High-density Wave 2 802.11ac MR53 access points deployed across the Charlotte campus provide students and faculty with a multigigabit experience to seamlessly support access to online learning resources. Students authenticate into the network using a preshared key, while faculty and staff authenticate via 802.1X. Layer 7 firewall capabilities on the access points also keep students off of P2P sites while the Air Marshal feature keeps rogue SSIDs off the network. Network usage statistics, traffic analytics, and heatmaps are all available in the dashboard, providing the DTT team with valuable student and client data.
From a security perspective, the Pfeiffer team relies on six MX security appliances, with two MX400s deployed at the Charlotte campus, two MX600s at the Misenheimer, NC campus, and 2 MX100s at the Raleigh, NC campus. Along with firewall rules on the access points, the security appliances are configured with traffic shaping and content filtering for P2P and websites associated with malware. Not only has it been easier to configure and manage VLANs, but the team has been able to prioritize VoIP and traffic from their learning management system (LMS) seamlessly on the network as well, ensuring constant uptime for students. One of the team’s favorite features is the site-to-site VPN, which they were able to configure with just a few clicks.
Using the remote troubleshooting and management features have been extremely simple for all Meraki product lines and have provided a “reliable environment for faculty, staff, and students,” according to Dr. Russell. Scott Perry, Operations Manager for the Office of Digital Transformation and Technology, shared that the team is “thankful to have Meraki. We’re able to log into the dashboard and see everything in one spot. You can make changes on the fly, whereas with our old technology we had no centralized management and had to SSH into each product, one at a time.”
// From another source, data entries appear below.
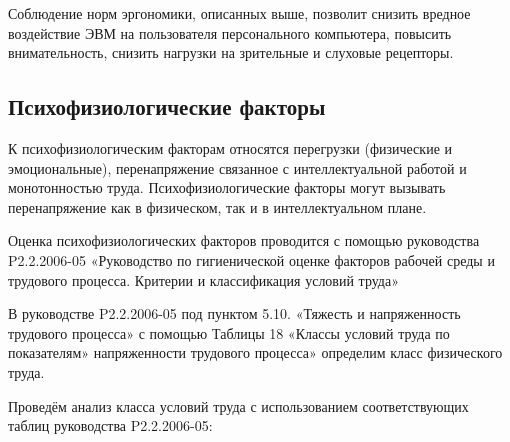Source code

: Соблюдение норм эргономики, описанных выше, позволит снизить вредное воздействие ЭВМ на пользователя персонального компьютера, повысить внимательность, снизить наг\-рузки на зрительные и слуховые рецепторы.

\subsection{Психофизиологические факторы}

К психофизиологическим факторам относятся перегрузки (физические и эмоциональ\-ные), перенапряжение связанное с интеллектуальной работой и монотонностью труда. Психофи\-зиологические факторы могут вызывать перенапряжение как в физическом, так и в интел\-лектуальном плане.

Оценка психофизиологических факторов проводится с помощью руководства P2.2.2006-05 «Руководство по гигиенической оценке факторов рабочей среды и трудового процесса. Критерии и классификация условий труда»

В руководстве P2.2.2006-05 под пунктом 5.10. «Тяжесть и напряженность трудового процесса» с помощью Таблицы 18 «Классы условий труда по показателям» напряженности трудового процесса» определим класс физического труда.

Проведём анализ класса условий труда с использованием соответствующих таблиц руководства P2.2.2006-05:

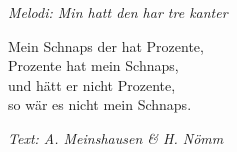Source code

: {\footnotesize\textit{Melodi: Min hatt den har tre kanter}}\par
\vspace{10pt}
Mein Schnaps der hat Prozente,\\
Prozente hat mein Schnaps,\\
und hätt er nicht Prozente,\\
so wär es nicht mein Schnaps.
\par
\vspace{10pt}
{\footnotesize\textit{Text: A. Meinshausen \& H. Nömm}}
Future plans for the Pfeiffer University team focus heavily on expanding their wireless reach. They hope to accomplish this by replacing old access points with new Meraki APs at the Misenheimer campus, configuring an additional SSID for guest access, and potentially deploying APs in dorms and outdoor areas. The DTT team loves their Meraki deployment, with Dr. Russell concluding, “We have a really great, robust network and it’s exactly what we needed.”